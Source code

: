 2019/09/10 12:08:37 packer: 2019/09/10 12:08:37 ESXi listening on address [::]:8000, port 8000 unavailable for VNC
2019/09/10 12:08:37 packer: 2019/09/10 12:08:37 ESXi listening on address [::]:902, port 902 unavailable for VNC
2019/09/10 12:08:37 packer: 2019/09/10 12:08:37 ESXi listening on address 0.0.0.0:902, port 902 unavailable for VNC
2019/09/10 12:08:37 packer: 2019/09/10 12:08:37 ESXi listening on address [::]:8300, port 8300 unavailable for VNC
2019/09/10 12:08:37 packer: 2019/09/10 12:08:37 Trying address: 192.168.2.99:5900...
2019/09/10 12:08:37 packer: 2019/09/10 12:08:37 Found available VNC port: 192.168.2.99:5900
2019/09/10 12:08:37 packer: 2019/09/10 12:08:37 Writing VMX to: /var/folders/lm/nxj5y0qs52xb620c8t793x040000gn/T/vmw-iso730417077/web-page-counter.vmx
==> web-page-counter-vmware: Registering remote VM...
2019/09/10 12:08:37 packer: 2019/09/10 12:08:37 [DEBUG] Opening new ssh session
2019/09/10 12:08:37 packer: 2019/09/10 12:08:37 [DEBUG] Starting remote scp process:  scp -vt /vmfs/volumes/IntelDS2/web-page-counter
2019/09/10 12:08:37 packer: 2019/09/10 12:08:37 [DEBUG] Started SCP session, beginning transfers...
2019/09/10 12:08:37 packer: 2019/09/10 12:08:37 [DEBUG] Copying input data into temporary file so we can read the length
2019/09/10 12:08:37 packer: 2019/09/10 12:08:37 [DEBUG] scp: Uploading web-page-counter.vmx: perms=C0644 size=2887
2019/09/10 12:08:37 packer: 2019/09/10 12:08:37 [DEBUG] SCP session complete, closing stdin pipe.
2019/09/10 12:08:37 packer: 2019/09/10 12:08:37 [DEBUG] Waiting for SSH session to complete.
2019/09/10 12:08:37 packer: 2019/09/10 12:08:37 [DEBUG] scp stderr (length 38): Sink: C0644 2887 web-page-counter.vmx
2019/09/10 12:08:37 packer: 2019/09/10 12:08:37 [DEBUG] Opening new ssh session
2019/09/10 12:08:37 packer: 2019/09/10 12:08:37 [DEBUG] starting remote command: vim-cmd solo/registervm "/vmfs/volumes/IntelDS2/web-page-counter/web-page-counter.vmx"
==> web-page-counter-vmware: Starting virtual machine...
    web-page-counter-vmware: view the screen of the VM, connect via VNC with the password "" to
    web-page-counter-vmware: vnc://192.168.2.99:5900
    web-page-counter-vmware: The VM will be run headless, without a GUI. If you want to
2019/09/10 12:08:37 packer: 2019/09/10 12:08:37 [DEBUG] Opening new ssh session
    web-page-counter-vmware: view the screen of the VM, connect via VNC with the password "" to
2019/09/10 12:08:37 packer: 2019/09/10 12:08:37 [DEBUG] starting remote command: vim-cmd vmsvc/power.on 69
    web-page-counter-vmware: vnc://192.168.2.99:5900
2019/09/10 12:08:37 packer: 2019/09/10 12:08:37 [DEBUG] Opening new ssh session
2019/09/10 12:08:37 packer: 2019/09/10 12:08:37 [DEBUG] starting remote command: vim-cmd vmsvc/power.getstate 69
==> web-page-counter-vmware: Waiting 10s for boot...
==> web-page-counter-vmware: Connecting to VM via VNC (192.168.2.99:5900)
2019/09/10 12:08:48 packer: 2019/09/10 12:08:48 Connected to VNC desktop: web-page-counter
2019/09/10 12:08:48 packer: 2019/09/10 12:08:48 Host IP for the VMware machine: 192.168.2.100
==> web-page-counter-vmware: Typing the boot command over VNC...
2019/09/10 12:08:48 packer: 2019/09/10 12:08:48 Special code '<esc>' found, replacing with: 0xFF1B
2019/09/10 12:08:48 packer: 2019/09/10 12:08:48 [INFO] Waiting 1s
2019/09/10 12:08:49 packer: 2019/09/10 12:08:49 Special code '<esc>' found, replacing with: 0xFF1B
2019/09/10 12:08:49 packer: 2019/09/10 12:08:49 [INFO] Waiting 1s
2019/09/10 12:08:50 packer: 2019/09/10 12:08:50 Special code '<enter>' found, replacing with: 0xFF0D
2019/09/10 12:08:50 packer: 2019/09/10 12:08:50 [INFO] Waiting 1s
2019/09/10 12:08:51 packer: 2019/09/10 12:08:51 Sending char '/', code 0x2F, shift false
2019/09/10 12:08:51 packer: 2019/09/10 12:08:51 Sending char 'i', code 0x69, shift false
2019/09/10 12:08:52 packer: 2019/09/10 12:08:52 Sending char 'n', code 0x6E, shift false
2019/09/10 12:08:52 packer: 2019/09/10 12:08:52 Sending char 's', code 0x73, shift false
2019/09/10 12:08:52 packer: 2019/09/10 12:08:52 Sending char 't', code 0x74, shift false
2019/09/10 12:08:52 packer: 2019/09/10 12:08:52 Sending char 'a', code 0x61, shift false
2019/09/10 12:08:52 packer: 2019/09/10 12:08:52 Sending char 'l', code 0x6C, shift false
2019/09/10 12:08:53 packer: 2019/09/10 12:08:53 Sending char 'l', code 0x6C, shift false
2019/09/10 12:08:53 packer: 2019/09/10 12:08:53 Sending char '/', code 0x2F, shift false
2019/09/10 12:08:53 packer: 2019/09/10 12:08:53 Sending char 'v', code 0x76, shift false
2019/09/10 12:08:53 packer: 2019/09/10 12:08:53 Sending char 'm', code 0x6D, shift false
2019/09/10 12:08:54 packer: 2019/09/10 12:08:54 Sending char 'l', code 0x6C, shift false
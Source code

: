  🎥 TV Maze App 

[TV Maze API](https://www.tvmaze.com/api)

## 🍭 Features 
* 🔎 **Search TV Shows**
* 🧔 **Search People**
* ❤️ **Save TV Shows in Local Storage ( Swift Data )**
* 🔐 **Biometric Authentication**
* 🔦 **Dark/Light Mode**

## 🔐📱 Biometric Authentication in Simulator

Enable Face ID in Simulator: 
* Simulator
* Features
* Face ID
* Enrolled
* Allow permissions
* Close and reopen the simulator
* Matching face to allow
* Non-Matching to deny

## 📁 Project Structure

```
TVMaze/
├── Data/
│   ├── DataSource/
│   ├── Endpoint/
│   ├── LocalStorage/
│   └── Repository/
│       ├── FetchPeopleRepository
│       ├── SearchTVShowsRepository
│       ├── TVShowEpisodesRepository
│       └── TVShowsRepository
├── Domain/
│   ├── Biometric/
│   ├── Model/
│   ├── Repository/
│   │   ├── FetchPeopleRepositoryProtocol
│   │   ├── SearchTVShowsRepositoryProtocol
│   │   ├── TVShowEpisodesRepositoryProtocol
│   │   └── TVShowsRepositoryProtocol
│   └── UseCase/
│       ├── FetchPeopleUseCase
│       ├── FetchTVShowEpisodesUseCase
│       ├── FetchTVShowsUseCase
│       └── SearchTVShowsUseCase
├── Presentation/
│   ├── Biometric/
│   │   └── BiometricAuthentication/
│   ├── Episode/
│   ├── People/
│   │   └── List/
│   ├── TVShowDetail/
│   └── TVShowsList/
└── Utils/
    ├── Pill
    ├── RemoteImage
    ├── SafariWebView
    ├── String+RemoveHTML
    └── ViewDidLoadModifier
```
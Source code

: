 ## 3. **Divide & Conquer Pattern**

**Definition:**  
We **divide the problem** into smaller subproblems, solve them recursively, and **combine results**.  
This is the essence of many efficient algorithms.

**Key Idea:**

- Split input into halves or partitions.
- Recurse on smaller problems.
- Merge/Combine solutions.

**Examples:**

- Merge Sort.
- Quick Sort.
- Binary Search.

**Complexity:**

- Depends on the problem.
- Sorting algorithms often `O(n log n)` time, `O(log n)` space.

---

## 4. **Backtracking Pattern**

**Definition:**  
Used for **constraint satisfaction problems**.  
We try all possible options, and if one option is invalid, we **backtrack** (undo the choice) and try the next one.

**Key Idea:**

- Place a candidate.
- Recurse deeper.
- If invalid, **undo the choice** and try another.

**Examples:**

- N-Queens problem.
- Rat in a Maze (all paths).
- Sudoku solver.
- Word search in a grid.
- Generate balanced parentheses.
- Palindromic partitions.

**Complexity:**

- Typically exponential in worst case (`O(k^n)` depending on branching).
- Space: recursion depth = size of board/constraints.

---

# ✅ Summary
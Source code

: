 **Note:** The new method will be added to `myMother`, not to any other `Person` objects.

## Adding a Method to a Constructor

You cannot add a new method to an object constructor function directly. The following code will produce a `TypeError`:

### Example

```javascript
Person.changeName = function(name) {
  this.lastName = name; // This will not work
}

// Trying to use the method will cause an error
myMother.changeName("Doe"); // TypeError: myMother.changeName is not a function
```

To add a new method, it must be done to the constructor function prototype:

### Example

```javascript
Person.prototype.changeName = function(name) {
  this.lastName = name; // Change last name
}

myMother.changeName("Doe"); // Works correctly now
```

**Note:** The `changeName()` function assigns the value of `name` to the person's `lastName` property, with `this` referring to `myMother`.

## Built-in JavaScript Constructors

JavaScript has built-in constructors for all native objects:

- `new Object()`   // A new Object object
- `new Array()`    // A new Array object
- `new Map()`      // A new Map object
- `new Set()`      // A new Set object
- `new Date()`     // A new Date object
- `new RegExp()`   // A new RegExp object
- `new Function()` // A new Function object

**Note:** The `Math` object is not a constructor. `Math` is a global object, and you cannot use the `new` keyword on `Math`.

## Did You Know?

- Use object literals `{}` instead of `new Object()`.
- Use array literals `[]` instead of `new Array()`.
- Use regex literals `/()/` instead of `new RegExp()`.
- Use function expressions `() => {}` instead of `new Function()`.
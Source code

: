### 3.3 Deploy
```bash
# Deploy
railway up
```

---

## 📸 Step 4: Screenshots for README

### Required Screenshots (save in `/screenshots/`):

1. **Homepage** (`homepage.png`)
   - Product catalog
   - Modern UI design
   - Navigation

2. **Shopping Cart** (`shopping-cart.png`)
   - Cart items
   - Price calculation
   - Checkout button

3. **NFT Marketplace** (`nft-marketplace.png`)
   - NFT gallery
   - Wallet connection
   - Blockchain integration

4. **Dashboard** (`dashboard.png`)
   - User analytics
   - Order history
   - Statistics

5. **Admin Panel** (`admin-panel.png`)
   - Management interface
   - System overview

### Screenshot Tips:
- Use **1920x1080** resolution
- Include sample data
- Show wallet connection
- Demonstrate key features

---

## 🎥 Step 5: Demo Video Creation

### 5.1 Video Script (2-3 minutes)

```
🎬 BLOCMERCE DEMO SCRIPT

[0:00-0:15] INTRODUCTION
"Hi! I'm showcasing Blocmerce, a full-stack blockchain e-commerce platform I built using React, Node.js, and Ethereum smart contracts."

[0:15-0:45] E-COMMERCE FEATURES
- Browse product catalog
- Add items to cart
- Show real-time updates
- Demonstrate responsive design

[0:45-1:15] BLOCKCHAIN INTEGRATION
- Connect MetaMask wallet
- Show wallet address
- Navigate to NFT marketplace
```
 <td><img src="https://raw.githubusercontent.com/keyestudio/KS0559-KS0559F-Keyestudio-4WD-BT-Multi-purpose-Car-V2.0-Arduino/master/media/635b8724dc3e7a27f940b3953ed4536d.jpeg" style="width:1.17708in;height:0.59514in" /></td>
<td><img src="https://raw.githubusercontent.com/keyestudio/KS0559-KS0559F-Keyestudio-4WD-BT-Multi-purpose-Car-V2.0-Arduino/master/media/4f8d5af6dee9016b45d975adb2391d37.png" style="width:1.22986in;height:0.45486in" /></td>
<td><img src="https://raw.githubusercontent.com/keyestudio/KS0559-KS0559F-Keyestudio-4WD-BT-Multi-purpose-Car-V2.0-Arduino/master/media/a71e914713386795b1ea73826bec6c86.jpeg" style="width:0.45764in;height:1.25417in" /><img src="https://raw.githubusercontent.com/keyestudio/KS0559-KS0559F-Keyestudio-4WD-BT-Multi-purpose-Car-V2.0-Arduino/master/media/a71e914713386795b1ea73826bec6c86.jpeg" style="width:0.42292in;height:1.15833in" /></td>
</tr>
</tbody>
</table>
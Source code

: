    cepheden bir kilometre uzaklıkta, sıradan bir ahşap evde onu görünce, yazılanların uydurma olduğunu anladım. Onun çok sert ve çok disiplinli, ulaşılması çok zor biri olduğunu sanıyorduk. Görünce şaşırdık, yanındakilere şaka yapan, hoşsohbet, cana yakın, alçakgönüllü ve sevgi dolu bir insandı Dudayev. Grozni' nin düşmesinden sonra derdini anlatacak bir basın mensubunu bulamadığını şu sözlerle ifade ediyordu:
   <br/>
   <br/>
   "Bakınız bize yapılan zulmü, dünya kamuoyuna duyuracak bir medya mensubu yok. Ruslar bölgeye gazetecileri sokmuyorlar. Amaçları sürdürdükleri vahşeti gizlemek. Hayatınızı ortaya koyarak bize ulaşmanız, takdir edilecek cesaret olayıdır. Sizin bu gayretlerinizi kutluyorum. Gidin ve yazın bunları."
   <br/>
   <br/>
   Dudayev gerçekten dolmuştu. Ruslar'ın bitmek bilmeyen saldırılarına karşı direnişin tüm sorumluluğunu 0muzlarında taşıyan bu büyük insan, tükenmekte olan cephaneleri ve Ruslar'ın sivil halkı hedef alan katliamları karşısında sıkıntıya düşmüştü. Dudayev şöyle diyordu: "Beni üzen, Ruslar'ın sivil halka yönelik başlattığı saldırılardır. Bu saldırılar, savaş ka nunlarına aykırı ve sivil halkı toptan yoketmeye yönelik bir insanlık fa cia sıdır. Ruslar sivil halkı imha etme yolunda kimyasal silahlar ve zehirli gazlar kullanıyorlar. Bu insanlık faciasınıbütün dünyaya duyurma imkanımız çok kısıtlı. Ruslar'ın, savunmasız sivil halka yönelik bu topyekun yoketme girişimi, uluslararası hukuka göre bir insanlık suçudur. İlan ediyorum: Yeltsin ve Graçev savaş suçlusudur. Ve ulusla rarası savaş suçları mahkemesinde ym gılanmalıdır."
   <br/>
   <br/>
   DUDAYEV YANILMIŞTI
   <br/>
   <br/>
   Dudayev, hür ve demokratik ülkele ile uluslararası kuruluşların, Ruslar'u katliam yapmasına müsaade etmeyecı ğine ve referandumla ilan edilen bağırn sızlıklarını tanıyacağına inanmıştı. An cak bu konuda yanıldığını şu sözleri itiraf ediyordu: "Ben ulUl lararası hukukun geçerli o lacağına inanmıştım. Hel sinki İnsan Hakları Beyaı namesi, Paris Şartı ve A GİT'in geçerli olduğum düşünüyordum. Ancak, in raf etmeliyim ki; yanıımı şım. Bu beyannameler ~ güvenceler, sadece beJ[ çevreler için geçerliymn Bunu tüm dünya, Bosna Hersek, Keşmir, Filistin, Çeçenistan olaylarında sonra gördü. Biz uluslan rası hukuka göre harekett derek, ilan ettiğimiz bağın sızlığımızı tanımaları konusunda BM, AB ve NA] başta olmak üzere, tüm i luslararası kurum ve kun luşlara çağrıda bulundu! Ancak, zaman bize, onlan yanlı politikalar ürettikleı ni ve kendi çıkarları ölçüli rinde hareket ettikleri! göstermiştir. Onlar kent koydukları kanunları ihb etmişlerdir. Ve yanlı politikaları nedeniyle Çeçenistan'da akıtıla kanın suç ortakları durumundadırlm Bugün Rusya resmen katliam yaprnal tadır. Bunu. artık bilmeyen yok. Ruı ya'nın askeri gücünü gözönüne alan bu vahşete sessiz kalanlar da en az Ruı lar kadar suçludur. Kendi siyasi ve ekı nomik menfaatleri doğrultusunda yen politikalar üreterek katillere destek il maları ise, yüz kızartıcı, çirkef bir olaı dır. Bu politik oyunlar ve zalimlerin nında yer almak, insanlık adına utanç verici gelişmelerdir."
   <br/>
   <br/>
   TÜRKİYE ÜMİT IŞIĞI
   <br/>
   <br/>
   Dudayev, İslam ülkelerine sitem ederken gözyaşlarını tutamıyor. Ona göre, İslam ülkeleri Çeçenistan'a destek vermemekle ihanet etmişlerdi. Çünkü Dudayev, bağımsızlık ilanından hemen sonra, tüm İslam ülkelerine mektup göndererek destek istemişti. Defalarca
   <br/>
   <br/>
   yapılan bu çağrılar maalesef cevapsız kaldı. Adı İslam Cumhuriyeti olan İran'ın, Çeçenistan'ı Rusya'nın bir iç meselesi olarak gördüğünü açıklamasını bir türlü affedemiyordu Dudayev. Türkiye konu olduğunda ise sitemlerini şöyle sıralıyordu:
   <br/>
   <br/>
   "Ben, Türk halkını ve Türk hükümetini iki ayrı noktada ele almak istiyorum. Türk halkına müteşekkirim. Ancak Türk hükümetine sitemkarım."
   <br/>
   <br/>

▸ Work instructions:
Beginning with the line that has "- Typically exponential" and ending with the line that has "- Use array", set down the lines above exactly and include no others.

▸ Problem solution:
- Typically exponential in worst case (`O(k^n)` depending on branching).
- Space: recursion depth = size of board/constraints.

---

# ✅ Summary
Source code

: **Note:** The new method will be added to `myMother`, not to any other `Person` objects.

## Adding a Method to a Constructor

You cannot add a new method to an object constructor function directly. The following code will produce a `TypeError`:

### Example

```javascript
Person.changeName = function(name) {
  this.lastName = name; // This will not work
}

// Trying to use the method will cause an error
myMother.changeName("Doe"); // TypeError: myMother.changeName is not a function
```

To add a new method, it must be done to the constructor function prototype:

### Example

```javascript
Person.prototype.changeName = function(name) {
  this.lastName = name; // Change last name
}

myMother.changeName("Doe"); // Works correctly now
```

**Note:** The `changeName()` function assigns the value of `name` to the person's `lastName` property, with `this` referring to `myMother`.

## Built-in JavaScript Constructors

JavaScript has built-in constructors for all native objects:

- `new Object()`   // A new Object object
- `new Array()`    // A new Array object
- `new Map()`      // A new Map object
- `new Set()`      // A new Set object
- `new Date()`     // A new Date object
- `new RegExp()`   // A new RegExp object
- `new Function()` // A new Function object

**Note:** The `Math` object is not a constructor. `Math` is a global object, and you cannot use the `new` keyword on `Math`.

## Did You Know?

- Use object literals `{}` instead of `new Object()`.
- Use array literals `[]` instead of `new Array()`.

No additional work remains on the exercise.